„Prawdopodobnie nie. Czego chcesz, tato?”
Stał w niezręcznej ciszy, zanim w końcu się odezwał. „Derek ma kłopoty w pracy”. Ze wszystkich rzeczy, których się spodziewałam, to nie było to. „Pracuje w Peterson Tech, w dziale sprzedaży”.
Poczułem dreszcz na plecach. Pracowałem jako inżynier oprogramowania w Peterson Tech.
„Stoi na cienkim lodzie” – kontynuował mój ojciec. „Kilka tygodni temu złożono na niego skargę za coś, co powiedział koleżance. Teraz jest kolejna. Padło twoje nazwisko. Podobno cieszysz się szacunkiem. Dobre słowo od ciebie mogłoby załagodzić sytuację”.
Wszystko zaskoczyło. To nie były przeprosiny. To była transakcja.
„Pozwól, że to ogarnę” – powiedziałem powoli. „Derek pali ukochane zabawki mojego syna, nie okazuje żadnej skruchy, a teraz chcesz, żebym wykorzystał swoją reputację zawodową, żeby uratować jego posadę?”
„Rodzina pomaga rodzinie, Virgil.”
„Czy to właśnie robimy? Bo wczoraj wydawało się, że rodzina spaliła cenne rzeczy sześciolatka, żeby dać mu jakąś wypaczoną lekcję o męskości”.
Mój ojciec westchnął ciężko. „Słuchaj, to, co się stało z zabawkami, było niefortunne…”
„To były tylko zabawki, Virgil” – warknął w końcu. „Można je zastąpić”.
„Nie o to chodzi i wiesz o tym. Chodzi o to, że ty i Derek uważacie, że krzywdzenie Lucasa pod względem emocjonalnym jest dopuszczalne”.

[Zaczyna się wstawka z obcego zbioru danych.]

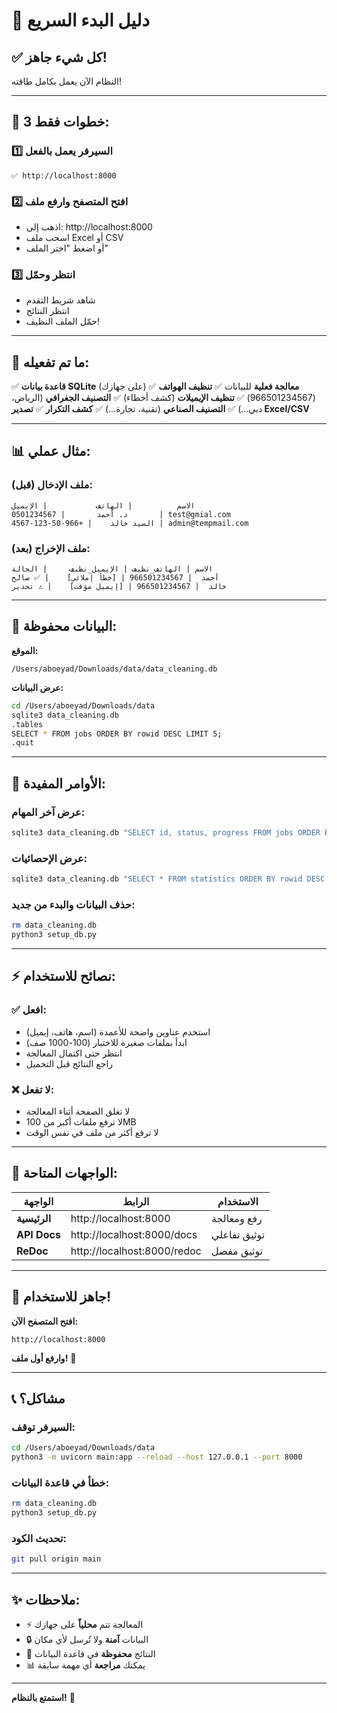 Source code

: # 🚀 دليل البدء السريع

## ✅ **كل شيء جاهز!**

النظام الآن يعمل بكامل طاقته!

---

## 📝 **3 خطوات فقط:**

### **1️⃣ السيرفر يعمل بالفعل**
```
✅ http://localhost:8000
```

### **2️⃣ افتح المتصفح وارفع ملف**
- اذهب إلى: http://localhost:8000
- اسحب ملف Excel أو CSV
- أو اضغط "اختر الملف"

### **3️⃣ انتظر وحمّل**
- شاهد شريط التقدم
- انتظر النتائج
- حمّل الملف النظيف!

---

## 🎯 **ما تم تفعيله:**

✅ **قاعدة بيانات SQLite** (على جهازك)
✅ **معالجة فعلية** للبيانات
✅ **تنظيف الهواتف** (966501234567)
✅ **تنظيف الإيميلات** (كشف أخطاء)
✅ **التصنيف الجغرافي** (الرياض، دبي...)
✅ **التصنيف الصناعي** (تقنية، تجارة...)
✅ **كشف التكرار**
✅ **تصدير Excel/CSV**

---

## 📊 **مثال عملي:**

### **ملف الإدخال (قبل):**
```
الاسم          | الهاتف           | الإيميل
د. أحمد       | 0501234567       | test@gmial.com
السيد خالد    | +966-50-123-4567 | admin@tempmail.com
```

### **ملف الإخراج (بعد):**
```
الاسم | الهاتف_نظيف | الإيميل_نظيف     | الحالة
أحمد  | 966501234567 | [خطأ إملائي]    | ✅ صالح
خالد  | 966501234567 | [إيميل مؤقت]    | ⚠️ تحذير
```

---

## 💾 **البيانات محفوظة:**

**الموقع:**
```
/Users/aboeyad/Downloads/data/data_cleaning.db
```

**عرض البيانات:**
```bash
cd /Users/aboeyad/Downloads/data
sqlite3 data_cleaning.db
.tables
SELECT * FROM jobs ORDER BY rowid DESC LIMIT 5;
.quit
```

---

## 🔧 **الأوامر المفيدة:**

### **عرض آخر المهام:**
```bash
sqlite3 data_cleaning.db "SELECT id, status, progress FROM jobs ORDER BY rowid DESC LIMIT 3;"
```

### **عرض الإحصائيات:**
```bash
sqlite3 data_cleaning.db "SELECT * FROM statistics ORDER BY rowid DESC LIMIT 1;"
```

### **حذف البيانات والبدء من جديد:**
```bash
rm data_cleaning.db
python3 setup_db.py
```

---

## ⚡ **نصائح للاستخدام:**

### ✅ **افعل:**
- استخدم عناوين واضحة للأعمدة (اسم، هاتف، إيميل)
- ابدأ بملفات صغيرة للاختبار (100-1000 صف)
- انتظر حتى اكتمال المعالجة
- راجع النتائج قبل التحميل

### ❌ **لا تفعل:**
- لا تغلق الصفحة أثناء المعالجة
- لا ترفع ملفات أكبر من 100MB
- لا ترفع أكثر من ملف في نفس الوقت

---

## 📱 **الواجهات المتاحة:**

| الواجهة | الرابط | الاستخدام |
|---------|--------|-----------|
| **الرئيسية** | http://localhost:8000 | رفع ومعالجة |
| **API Docs** | http://localhost:8000/docs | توثيق تفاعلي |
| **ReDoc** | http://localhost:8000/redoc | توثيق مفصل |

---

## 🎉 **جاهز للاستخدام!**

**افتح المتصفح الآن:**
```
http://localhost:8000
```

**وارفع أول ملف!** 🚀

---

## 📞 **مشاكل؟**

### **السيرفر توقف:**
```bash
cd /Users/aboeyad/Downloads/data
python3 -m uvicorn main:app --reload --host 127.0.0.1 --port 8000
```

### **خطأ في قاعدة البيانات:**
```bash
rm data_cleaning.db
python3 setup_db.py
```

### **تحديث الكود:**
```bash
git pull origin main
```

---

## ✨ **ملاحظات:**

- ⚡ المعالجة تتم **محلياً** على جهازك
- 🔒 البيانات **آمنة** ولا تُرسل لأي مكان
- 💾 النتائج **محفوظة** في قاعدة البيانات
- 📊 يمكنك **مراجعة** أي مهمة سابقة

---

**استمتع بالنظام!** 🎊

Jego wyraz twarzy stwardniał. „Pomożesz Derekowi, czy nie?”
„Czy przeprosił Lucasa?”
„On jest twoim bratem.”
„To nie jest odpowiedź. Muszę chronić syna, także przed krewnymi, którzy bez mrugnięcia okiem robią mu krzywdę, żeby coś udowodnić”.
Mój ojciec podszedł bliżej, jego głos brzmiał jak szorstki szept. „Nie wychowałem cię tak, żebyś odwrócił się od rodziny”.
„Robię to, co słuszne! Uczę Lucasa, że nie wolno ranić ludzi, a potem oczekiwać, że zrobią ci przysługę”.
„Nie chodzi o zabawki!” – w końcu podniosłam głos. „Chodzi o szacunek! Chodzi o to, że żadne z was nie szanuje Lucasa za to, kim jest”.
Wpatrywał się we mnie z mieszaniną gniewu i konsternacji na twarzy. „Więc to wszystko? Wybierasz tę urazę zamiast pomocy własnemu bratu?”
„Stawiam dobro mojego syna ponad wspieranie zachowań, które go ranią. I szczerze mówiąc, dobrze by było, gdyby Derek raz w życiu poniósł realne konsekwencje”.
„Będziesz tego żałować” – powiedział mój ojciec zimnym głosem.
„Może” – przyznałam. „Ale żałowałabym, że nauczyłam Lucasa, że to w porządku, jeśli ludzie robią mu jeszcze większą krzywdę”.
Odwrócił się i bez słowa wrócił do swojej ciężarówki. Kiedy odjeżdżał, poczułem złożoną mieszankę ulgi, smutku i zaskakującego spokoju. Po raz pierwszy stanąłem naprzeciwko ojca bez wahania.
—


Yo Make również polubił
Ekspresowy Jabłkowy Placek – Gotowy w 10 Minut i Zawsze Rozchwytywany
Niesamowita, 3-dniowa zupa detoksykacyjna, która pomoże Ci pozbyć się stanów zapalnych, tłuszczu z brzucha i toksyn – jedz tyle, ile chcesz!
Unikalny przepis na domową szarlotkę z kilku składników
Ubij banany z ciasteczkami! Pokochasz to! Pyszny deser w 5 minut, bez gotowania.